> [Exercise prompt]:
Images aside, the whole listing should be written out word for word.

> [Records to process]:

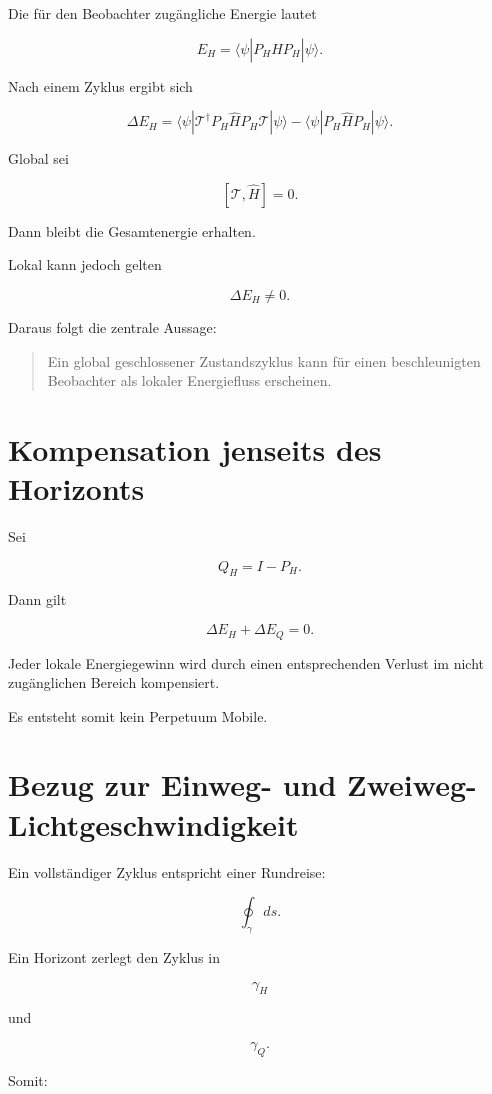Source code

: \documentclass[11pt,a4paper]{article}
\begin{document}
	Die für den Beobachter zugängliche Energie lautet
	
	\[
	E_H
	=
	\langle \psi |
	P_H \hat H P_H
	|
	\psi
	\rangle.
	\]
	
	Nach einem Zyklus ergibt sich
	
	\[
	\Delta E_H
	=
	\langle \psi |
	\mathcal T^\dagger
	P_H \hat H P_H
	\mathcal T
	|
	\psi
	\rangle
	-
	\langle \psi |
	P_H \hat H P_H
	|
	\psi
	\rangle.
	\]
	
	Global sei
	
	\[
	[\mathcal T,\hat H]=0.
	\]
	
	Dann bleibt die Gesamtenergie erhalten.
	
	Lokal kann jedoch gelten
	
	\[
	\Delta E_H \neq 0.
	\]
	
	Daraus folgt die zentrale Aussage:
	
	\begin{quote}
		Ein global geschlossener Zustandszyklus kann für einen beschleunigten Beobachter als lokaler Energiefluss erscheinen.
	\end{quote}
	
	\section{Kompensation jenseits des Horizonts}
	
	Sei
	
	\[
	Q_H=I-P_H.
	\]
	
	Dann gilt
	
	\[
	\Delta E_H
	+
	\Delta E_Q
	=
	0.
	\]
	
	Jeder lokale Energiegewinn wird durch einen entsprechenden Verlust im nicht zugänglichen Bereich kompensiert.
	
	Es entsteht somit kein Perpetuum Mobile.
	
	\section{Bezug zur Einweg- und Zweiweg-Lichtgeschwindigkeit}
	
	Ein vollständiger Zyklus entspricht einer Rundreise:
	
	\[
	\oint_\gamma ds.
	\]
	
	Ein Horizont zerlegt den Zyklus in
	
	\[
	\gamma_H
	\]
	
	und
	
	\[
	\gamma_Q.
	\]
	
	Somit:
	
\end{document}
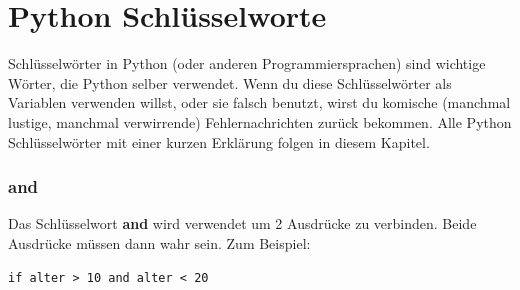 

\chapter{Python Schlüsselworte}\label{app:pythonkeywords}

Schlüsselwörter in Python (oder anderen Programmiersprachen) sind wichtige Wörter, die Python selber verwendet. Wenn du diese Schlüsselwörter als Variablen verwenden willst, oder sie falsch benutzt, wirst du komische (manchmal lustige, manchmal verwirrende) Fehlernachrichten zurück bekommen. Alle Python Schlüsselwörter mit einer kurzen Erklärung folgen in diesem Kapitel.

\subsection*{and}

Das Schlüsselwort \textbf{and} wird verwendet um 2 Ausdrücke zu verbinden. Beide Ausdrücke müssen dann wahr sein. Zum Beispiel:

\begin{Verbatim}[frame=single]
if alter > 10 and alter < 20
\end{Verbatim}

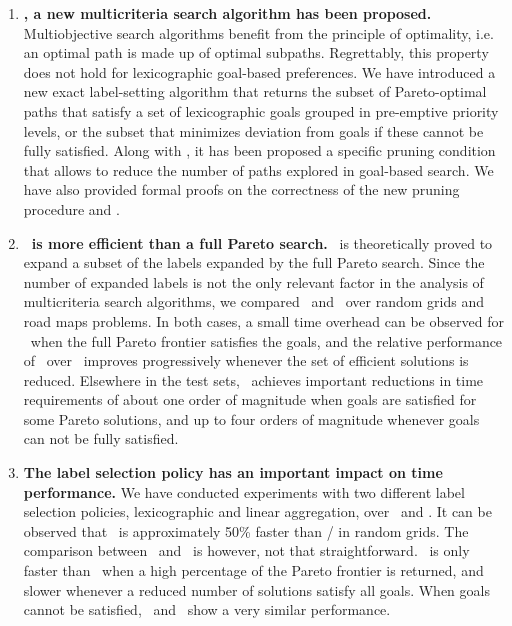 \begin{enumerate}

    \item \textbf{\lexgo, a new multicriteria search algorithm has been proposed.} Multiobjective search algorithms benefit from the principle of optimality, i.e. an optimal path is made up of optimal subpaths. Regrettably, this property does not hold for lexicographic goal-based preferences. We have introduced a new exact label-setting algorithm that returns the subset of Pareto-optimal paths that satisfy a set of lexicographic goals grouped in pre-emptive priority levels, or the subset that minimizes deviation from goals if these cannot be fully satisfied. Along with \lexgo, it has been proposed a specific pruning condition that allows to reduce the number of paths explored in goal-based search. We have also provided formal proofs on the correctness of the new pruning procedure and \lexgo.  

    \item \textbf{\lexgo \ is more efficient than a full Pareto search.} \lexgo \ is theoretically proved to expand a subset of the labels expanded by the full Pareto search. Since the number of expanded labels is not the only relevant factor in the analysis of multicriteria search algorithms, we compared \lexgo \ and \namoa \ over random grids and road maps problems. In both cases, a small time overhead can be observed for \lexgo \ when the full Pareto frontier satisfies the goals, and the relative performance of \lexgo \ over \namoa \ improves progressively whenever the set of efficient solutions is reduced. Elsewhere  in the test sets, \lexgo \ achieves important reductions in time requirements of about one order of magnitude when goals are satisfied for some Pareto solutions, and up to four orders of magnitude whenever goals can not be fully satisfied.  
    
    \item \textbf{The label selection policy has an important impact on time performance.} We have conducted experiments with two different label selection policies, lexicographic and linear aggregation, over \namoa \ and \lexgo. It can be observed that \namoalin \ is approximately 50\% faster than \namoalex / in random grids. The comparison between \lexgolex \ and \lexgolin \ is however, not that straightforward. \lexgolin \ is only faster than \lexgolex \ when a high percentage of the Pareto frontier is returned, and slower whenever a reduced number of solutions satisfy all goals. When goals cannot be satisfied, \lexgolex \ and \lexgolin \ show a very similar performance.
    

\end{enumerate}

> [Answer to the exercise]:
Source code

: \documentclass[11pt,a4paper]{article}
\begin{document}
	Die für den Beobachter zugängliche Energie lautet
	
	\[
	E_H
	=
	\langle \psi |
	P_H \hat H P_H
	|
	\psi
	\rangle.
	\]
	
	Nach einem Zyklus ergibt sich
	
	\[
	\Delta E_H
	=
	\langle \psi |
	\mathcal T^\dagger
	P_H \hat H P_H
	\mathcal T
	|
	\psi
	\rangle
	-
	\langle \psi |
	P_H \hat H P_H
	|
	\psi
	\rangle.
	\]
	
	Global sei
	
	\[
	[\mathcal T,\hat H]=0.
	\]
	
	Dann bleibt die Gesamtenergie erhalten.
	
	Lokal kann jedoch gelten
	
	\[
	\Delta E_H \neq 0.
	\]
	
	Daraus folgt die zentrale Aussage:
	
	\begin{quote}
		Ein global geschlossener Zustandszyklus kann für einen beschleunigten Beobachter als lokaler Energiefluss erscheinen.
	\end{quote}
	
	\section{Kompensation jenseits des Horizonts}
	
	Sei
	
	\[
	Q_H=I-P_H.
	\]
	
	Dann gilt
	
	\[
	\Delta E_H
	+
	\Delta E_Q
	=
	0.
	\]
	
	Jeder lokale Energiegewinn wird durch einen entsprechenden Verlust im nicht zugänglichen Bereich kompensiert.
	
	Es entsteht somit kein Perpetuum Mobile.
	
	\section{Bezug zur Einweg- und Zweiweg-Lichtgeschwindigkeit}
	
	Ein vollständiger Zyklus entspricht einer Rundreise:
	
	\[
	\oint_\gamma ds.
	\]
	
	Ein Horizont zerlegt den Zyklus in
	
	\[
	\gamma_H
	\]
	
	und
	
	\[
	\gamma_Q.
	\]
	
	Somit:
	
\end{document}

\chapter{Python Schlüsselworte}\label{app:pythonkeywords}

Schlüsselwörter in Python (oder anderen Programmiersprachen) sind wichtige Wörter, die Python selber verwendet. Wenn du diese Schlüsselwörter als Variablen verwenden willst, oder sie falsch benutzt, wirst du komische (manchmal lustige, manchmal verwirrende) Fehlernachrichten zurück bekommen. Alle Python Schlüsselwörter mit einer kurzen Erklärung folgen in diesem Kapitel.

\subsection*{and}

Das Schlüsselwort \textbf{and} wird verwendet um 2 Ausdrücke zu verbinden. Beide Ausdrücke müssen dann wahr sein. Zum Beispiel:

\begin{Verbatim}[frame=single]
if alter > 10 and alter < 20
\end{Verbatim}

 \begin{enumerate}

    \item \textbf{\lexgo, a new multicriteria search algorithm has been proposed.} Multiobjective search algorithms benefit from the principle of optimality, i.e. an optimal path is made up of optimal subpaths. Regrettably, this property does not hold for lexicographic goal-based preferences. We have introduced a new exact label-setting algorithm that returns the subset of Pareto-optimal paths that satisfy a set of lexicographic goals grouped in pre-emptive priority levels, or the subset that minimizes deviation from goals if these cannot be fully satisfied. Along with \lexgo, it has been proposed a specific pruning condition that allows to reduce the number of paths explored in goal-based search. We have also provided formal proofs on the correctness of the new pruning procedure and \lexgo.  

    \item \textbf{\lexgo \ is more efficient than a full Pareto search.} \lexgo \ is theoretically proved to expand a subset of the labels expanded by the full Pareto search. Since the number of expanded labels is not the only relevant factor in the analysis of multicriteria search algorithms, we compared \lexgo \ and \namoa \ over random grids and road maps problems. In both cases, a small time overhead can be observed for \lexgo \ when the full Pareto frontier satisfies the goals, and the relative performance of \lexgo \ over \namoa \ improves progressively whenever the set of efficient solutions is reduced. Elsewhere  in the test sets, \lexgo \ achieves important reductions in time requirements of about one order of magnitude when goals are satisfied for some Pareto solutions, and up to four orders of magnitude whenever goals can not be fully satisfied.  
    
    \item \textbf{The label selection policy has an important impact on time performance.} We have conducted experiments with two different label selection policies, lexicographic and linear aggregation, over \namoa \ and \lexgo. It can be observed that \namoalin \ is approximately 50\% faster than \namoalex / in random grids. The comparison between \lexgolex \ and \lexgolin \ is however, not that straightforward. \lexgolin \ is only faster than \lexgolex \ when a high percentage of the Pareto frontier is returned, and slower whenever a reduced number of solutions satisfy all goals. When goals cannot be satisfied, \lexgolex \ and \lexgolin \ show a very similar performance.
    

\end{enumerate}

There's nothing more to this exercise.